Alwaght-At least 27 people have been killed in suspected Boko Haram terrorists attacks Maiduguri state of north-eastern Nigeria.
On Wednesday morning, a suspected Boko Haram bomb attack killed at least 22 Muslim worshippers in the morning at a mosque in Maiduguri the capital city of the restive Borno state. Officials say said two female suicide bombers were believed to have carried out the brutal attack, which saw 17 other people injured.
One bomber blew herself up inside the mosque and the second did so outside as survivors of the first blast tried to flee.
Coordinator Abba Aji, of the civilian Self-Defense Vigilante Group, said the mosque was in Umarari on the outskirts of Maiduguri, the command center for the Nigerian army's military campaign against the Boko Haram group.

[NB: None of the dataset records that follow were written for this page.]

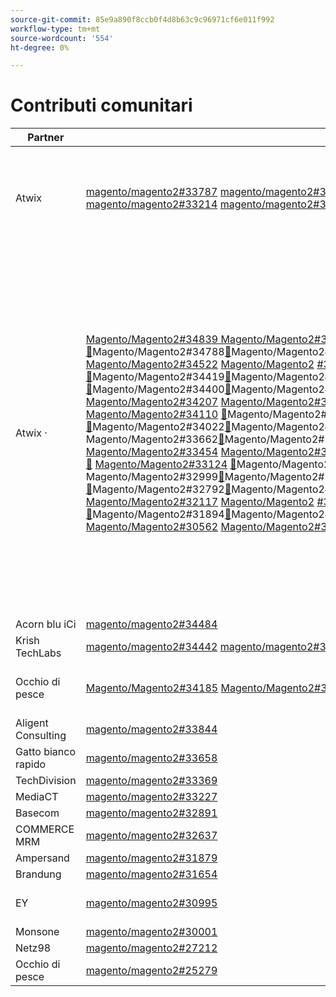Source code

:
 ```yaml
---
source-git-commit: 85e9a890f8ccb0f4d8b63c9c96971cf6e011f992
workflow-type: tm+mt
source-wordcount: '554'
ht-degree: 0%

---
```

# Contributi comunitari

| Partner | Richieste pull | Problemi GitHub correlati |
| ------- | ------- | ------- |
| Atwix | [magento/magento2#33787](https://github.com/magento/magento2/pull/33787) [magento/magento2#33662](https://github.com/magento/magento2/pull/33662) [magento/magento2#33661](https://github.com/magento/magento2/pull/33661) [magento/magento2#33431](https://github.com/magento/magento2/pull/33431) [magento/magento2#33232](https://github.com/magento/magento2/pull/33232) [magento/magento2#33218](https://github.com/magento/magento2/pull/33218) [magento/magento2#33214](https://github.com/magento/magento2/pull/33214) [magento/magento2#32226](https://github.com/magento/magento2/pull/32226)magento/magento2#32139[&#128279;](https://github.com/magento/magento2/pull/32139) [magento magento2#32133](https://github.com/magento/magento2/pull/32133) [magento/magento2#32117](https://github.com/magento/magento2/pull/32117) [magento/magento2#32112](https://github.com/magento/magento2/pull/32112) [&#128279;](https://github.com/magento/magento2/issues/33775) | [magento/magento2#33689](https://github.com/magento/magento2/issues/33689) [magento/magento2#33635](https://github.com/magento/magento2/issues/33635) [magento/magento2#33556](https://github.com/magento/magento2/issues/33556) [magento/magento2#33806](https://github.com/magento/magento2/issues/33806) [magento/magento2#32381](https://github.com/magento/magento2/issues/32381) [magento/magento2#33786](https://github.com/magento/magento2/issues/33786) [magento/magento2#33785](https://github.com/magento/magento2/issues/33785) [magento/magento2#33784](https://github.com/magento/magento2/issues/33784)magento/magento2#33775 |
| Atwix · | [Magento/Magento2#34839 Magento/Magento2#34827](https://github.com/magento/magento2/pull/34827) [Magento/Magento2#34821](https://github.com/magento/magento2/pull/34821) [&#128279;](https://github.com/magento/magento2/pull/34819)Magento/Magento2#34820[&#128279;](https://github.com/magento/magento2/pull/34820)Magento/Magento2#34819[Magento/Magento2#34793](https://github.com/magento/magento2/pull/34793) [&#128279;](https://github.com/magento/magento2/pull/34737)Magento/Magento2#34788[&#128279;](https://github.com/magento/magento2/pull/34788)Magento/Magento2#34781[&#128279;](https://github.com/magento/magento2/pull/34781)Magento/Magento2#34774[&#128279;](https://github.com/magento/magento2/pull/34774)Magento/Magento2#34769[&#128279;](https://github.com/magento/magento2/pull/34769)Magento/Magento2#34737[Magento/Magento2#34617](https://github.com/magento/magento2/pull/34617) [Magento/Magento2#34522](https://github.com/magento/magento2/pull/34522) [Magento/Magento2](https://github.com/magento/magento2/pull/34839) [#34492 Magento/Magento2#34491](https://github.com/magento/magento2/pull/34491) [Magento/Magento2#34470](https://github.com/magento/magento2/pull/34470) [&#128279;](https://github.com/magento/magento2/pull/34418)Magento/Magento2#34419[&#128279;](https://github.com/magento/magento2/pull/34419)Magento/Magento2#34418[Magento/Magento2#34410](https://github.com/magento/magento2/pull/34410) [&#128279;](https://github.com/magento/magento2/pull/34257)Magento/Magento2#34400[&#128279;](https://github.com/magento/magento2/pull/34400)Magento/Magento2#34346[&#128279;](https://github.com/magento/magento2/pull/34346)Magento/Magento2#34302[&#128279;](https://github.com/magento/magento2/pull/34302)Magento/Magento2#34298[&#128279;](https://github.com/magento/magento2/pull/34298)Magento/Magento2#34257[Magento/Magento2#34256](https://github.com/magento/magento2/pull/34256) [Magento/Magento2#34207](https://github.com/magento/magento2/pull/34207) [Magento/Magento2#34152](https://github.com/magento/magento2/pull/34492) [&#128279;](https://github.com/magento/magento2/pull/34152) [Magento/Magento2#34149](https://github.com/magento/magento2/pull/34149) [Magento/Magento2#34128](https://github.com/magento/magento2/pull/34128) [Magento/Magento2#34114](https://github.com/magento/magento2/pull/34114) [Magento/Magento2#34113](https://github.com/magento/magento2/pull/34113) [Magento/Magento2#34110](https://github.com/magento/magento2/pull/34110) [&#128279;](https://github.com/magento/magento2/pull/34076)Magento/Magento2#34099[&#128279;](https://github.com/magento/magento2/pull/34099)Magento/Magento2#34076[Magento/Magento2#34075](https://github.com/magento/magento2/pull/34075) [Magento/Magento2#34051](https://github.com/magento/magento2/pull/34051) [&#128279;](https://github.com/magento/magento2/pull/33999)Magento/Magento2#34022[&#128279;](https://github.com/magento/magento2/pull/34022)Magento/Magento2#33999[Magento/Magento2#33787](https://github.com/magento/magento2/pull/33787) [Magento/Magento2#33727](https://github.com/magento/magento2/pull/33727) [Magento/Magento2#33683](https://github.com/magento/magento2/pull/33683) [&#128279;](https://github.com/magento/magento2/pull/33571)Magento/Magento2#33682 Magento/Magento2#33662[&#128279;](https://github.com/magento/magento2/pull/33662)Magento/Magento2#33661[&#128279;](https://github.com/magento/magento2/pull/33661)Magento/Magento2#33571[Magento/Magento2#33549](https://github.com/magento/magento2/pull/33549) [Magento/Magento2#33547](https://github.com/magento/magento2/pull/33547) [Magento/Magento2#33530](https://github.com/magento/magento2/pull/33530) [Magento/Magento2#33454](https://github.com/magento/magento2/pull/33454) [Magento/Magento2#33431](https://github.com/magento/magento2/pull/33431) [&#128279;](https://github.com/magento/magento2/pull/33218)Magento/Magento2#33232[&#128279;](https://github.com/magento/magento2/pull/33232)Magento/Magento2#33218[Magento/Magento2#33214](https://github.com/magento/magento2/pull/33214) [Magento/Magento2#33149](https://github.com/magento/magento2/pull/33149) [&#128279;](https://github.com/magento/magento2/pull/33682) [&#128279;](https://github.com/magento/magento2/issues/34317) [Magento/Magento2#33124](https://github.com/magento/magento2/pull/33124) [&#128279;](https://github.com/magento/magento2/pull/32986)Magento/Magento2#33106 Magento/Magento2#32999[&#128279;](https://github.com/magento/magento2/pull/32999)Magento/Magento2#32997[&#128279;](https://github.com/magento/magento2/pull/32997)Magento/Magento2#32986[Magento/Magento2#32877](https://github.com/magento/magento2/pull/32877) [&#128279;](https://github.com/magento/magento2/pull/32139)Magento/Magento2#32792[&#128279;](https://github.com/magento/magento2/pull/32792)Magento/Magento2#32771[&#128279;](https://github.com/magento/magento2/pull/32771)Magento/Magento2#32282[&#128279;](https://github.com/magento/magento2/pull/32282)Magento/Magento2#32226[&#128279;](https://github.com/magento/magento2/pull/32226)Magento/Magento2#32139[Magento/Magento2#32133](https://github.com/magento/magento2/pull/32133) [Magento/Magento2#32117](https://github.com/magento/magento2/pull/32117) [Magento/Magento2](https://github.com/magento/magento2/pull/33106) [#32112 Magento/Magento2#31963](https://github.com/magento/magento2/pull/31963) [&#128279;](https://github.com/magento/magento2/pull/31877)Magento/Magento2#31894[&#128279;](https://github.com/magento/magento2/pull/31894)Magento/Magento2#31877[&#128279;](https://github.com/magento/magento2/pull/31100)Magento/Magento2#31785[&#128279;](https://github.com/magento/magento2/pull/31785)Magento/Magento2#31774[&#128279;](https://github.com/magento/magento2/pull/31774)Magento/Magento2#31100[Magento/Magento2#30803](https://github.com/magento/magento2/pull/30803) [Magento/Magento2#30562](https://github.com/magento/magento2/pull/30562) [Magento/Magento2#30526](https://github.com/magento/magento2/pull/32112) [&#128279;](https://github.com/magento/magento2/pull/30526) | [magento/magento2#34579](https://github.com/magento/magento2/issues/34579) [magento/magento2#34490](https://github.com/magento/magento2/issues/34490) [magento/magento2#34422](https://github.com/magento/magento2/issues/34422) [magento/magento2#34510](https://github.com/magento/magento2/issues/34510) [magento/magento2#34414](https://github.com/magento/magento2/issues/34414) [magento/magento2#34511](https://github.com/magento/magento2/issues/34511) [magento/magento2#34435](https://github.com/magento/magento2/issues/34435) [magento/magento2#34512](https://github.com/magento/magento2/issues/34512)magento/magento2#34317 [magento magento2#32948](https://github.com/magento/magento2/issues/32948) [magento/magento2#26254](https://github.com/magento/magento2/issues/26254) [magento/magento2#34316](https://github.com/magento/magento2/issues/34316) [magento/magento2#34314](https://github.com/magento/magento2/issues/34314) [magento/magento2#34313](https://github.com/magento/magento2/issues/34313) [magento/magento2#34312](https://github.com/magento/magento2/issues/34312) [magento/magento2#34311](https://github.com/magento/magento2/issues/34311) [magento/magento2#34315](https://github.com/magento/magento2/issues/34315)magento/magento2#33747 35&rbrace; [magento/magento2#33589](https://github.com/magento/magento2/issues/33589) [magento/magento2#33689 33531 33635 33556 33806 32615 32991 32821 33788 32381 33786 33785 33784 33775 33783 30828 33774 33773](https://github.com/magento/magento2/issues/33689) [magento/magento2#](https://github.com/magento/magento2/issues/33531) [magento/magento2#](https://github.com/magento/magento2/issues/33635) [magento/magento2#](https://github.com/magento/magento2/issues/33556) [magento/magento2#](https://github.com/magento/magento2/issues/33806) [magento/magento2#](https://github.com/magento/magento2/issues/32615) [&#128279;](https://github.com/magento/magento2/issues/33783)magento/devdocs#9248 51&rbrace; [magento/magento2#](https://github.com/magento/magento2/issues/32991) [magento/magento2#](https://github.com/magento/magento2/issues/32821) [magento/magento2#](https://github.com/magento/magento2/issues/33788) [magento/magento2#](https://github.com/magento/magento2/issues/32381) [magento/magento2#](https://github.com/magento/magento2/issues/33786) [magento/magento2#](https://github.com/magento/magento2/issues/33785) [magento/magento2#](https://github.com/magento/magento2/issues/33784) [magento/magento2#](https://github.com/magento/magento2/issues/33775) 8&rbrace;magento/magento2# [magento/magento2#](https://github.com/magento/magento2/issues/30828) [magento/magento2#](https://github.com/magento/magento2/issues/33774) [magento/magento2#](https://github.com/magento/magento2/issues/33773) [&#128279;](https://github.com/magento/devdocs/issues/9248) [&#128279;](https://github.com/magento/magento2/issues/33747) |
| Acorn blu iCi | [magento/magento2#34484](https://github.com/magento/magento2/pull/34484) |  |
| Krish TechLabs | [magento/magento2#34442](https://github.com/magento/magento2/pull/34442) [magento/magento2#34423](https://github.com/magento/magento2/pull/34423) [magento/magento2#34171](https://github.com/magento/magento2/pull/34171) [magento/magento2#34157](https://github.com/magento/magento2/pull/34157) |  |
| Occhio di pesce | [Magento/Magento2#34185](https://github.com/magento/magento2/pull/34185)  [Magento/Magento2#32720](https://github.com/magento/magento2/pull/32720)  [Magento/Magento2#25279](https://github.com/magento/magento2/pull/25279) | [Magento/Magento2#34513](https://github.com/magento/magento2/issues/34513)  [Magento/Magento2#34356](https://github.com/magento/magento2/issues/34356)  [Magento/Magento2#29647](https://github.com/magento/magento2/issues/29647)  [Magento/Magento2#30241](https://github.com/magento/magento2/issues/30241) |
| Aligent Consulting | [magento/magento2#33844](https://github.com/magento/magento2/pull/33844) |  |
| Gatto bianco rapido | [magento/magento2#33658](https://github.com/magento/magento2/pull/33658) | [magento/magento2#33839](https://github.com/magento/magento2/issues/33839) |
| TechDivision | [magento/magento2#33369](https://github.com/magento/magento2/pull/33369) | [magento/magento2#34451](https://github.com/magento/magento2/issues/34451) |
| MediaCT | [magento/magento2#33227](https://github.com/magento/magento2/pull/33227) | [magento/magento2#33984](https://github.com/magento/magento2/issues/33984) |
| Basecom | [magento/magento2#32891](https://github.com/magento/magento2/pull/32891) | [magento/magento2#32885](https://github.com/magento/magento2/issues/32885) |
| COMMERCE MRM | [magento/magento2#32637](https://github.com/magento/magento2/pull/32637) | [magento/magento2#32636](https://github.com/magento/magento2/issues/32636) |
| Ampersand | [magento/magento2#31879](https://github.com/magento/magento2/pull/31879) | [maritos/magento2-performance-fixes#4](https://github.com/maritos/magento2-performance-fixes/issues/4) |
| Brandung | [magento/magento2#31654](https://github.com/magento/magento2/pull/31654) | [magento/magento2#30948](https://github.com/magento/magento2/issues/30948) |
| EY | [magento/magento2#30995](https://github.com/magento/magento2/pull/30995) | [magento/magento2#31019](https://github.com/magento/magento2/issues/31019) [magento/magento2#32625](https://github.com/magento/magento2/issues/32625) [magento/magento2#33696](https://github.com/magento/magento2/issues/33696) |
| Monsone | [magento/magento2#30001](https://github.com/magento/magento2/pull/30001) | [Magento/Magento-Semver#50](https://github.com/magento/magento-semver/issues/50) |
| Netz98 | [magento/magento2#27212](https://github.com/magento/magento2/pull/27212) | [magento/magento2#29609](https://github.com/magento/magento2/issues/29609) |
| Occhio di pesce | [magento/magento2#25279](https://github.com/magento/magento2/pull/25279) | [magento/magento2#29647](https://github.com/magento/magento2/issues/29647) [magento/magento2#30241](https://github.com/magento/magento2/issues/30241) |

Boko Haram Takfiri terrorist group is known for its use of female suicide bombers, and several suicide bombers have blown themselves up in recent months at roadblocks near the city.
Elsewhere three operatives of a local vigilante force helping Nigerian troops in the fight against Boko Haram were on Tuesday killed by a bomb planted on the road by members of the Islamic insurgent group, an official said Wednesday.
Two civilians from Huyum village in Askira Uba Local of Borno state were also killed in an ensued shootout between surviving vigilante operatives and ambushing members of Boko Haram, the official said. The spokesperson for the Vigilante Group in Borno state, Abbas Gava, told journalists on phone that his colleagues were in a patrol vehicle when they stepped on an explosive device in Huyum village.
Boko Haram Takfiri terrorist group launched its first attacks in 2009 in Maiduguri and has since waged an insurgency against the Nigerian government in northeast Nigeria, killing at least 20,000 people and displacing more than 2 million. Nigerian President Muhammadu Buhari said in December 2015 that the Nigerian military had “technically” defeated the armed group—which pledged allegiance the ISIS terrorist group in March 2015—but Boko Haram has continued to carry out attacks in Nigeria and neighboring countries.
Nigeria is unable to defeat Boko Haram while it continues to illegally jail Sheikh Ibrahim Zakzaky a renowned Islamic scholar who is a fierce critic of the Takfiri terrorist group.
On December 12, Nigerian troops raided the home of Sheikh Zakzaky, in Zaria. What started as a targeted attack quickly devolved into carnage as soldiers opened fire on civilians leaving over one thousand member of the Islamic Movement of Nigeria dead.
Observers say where such actions might have been rationalized by officials’ allegations that the movement poses a threat to national security, it is really the community’s opposition to Boko Haram and military officials’ ties with extremist group which prompted such a sectarian witch-hunt.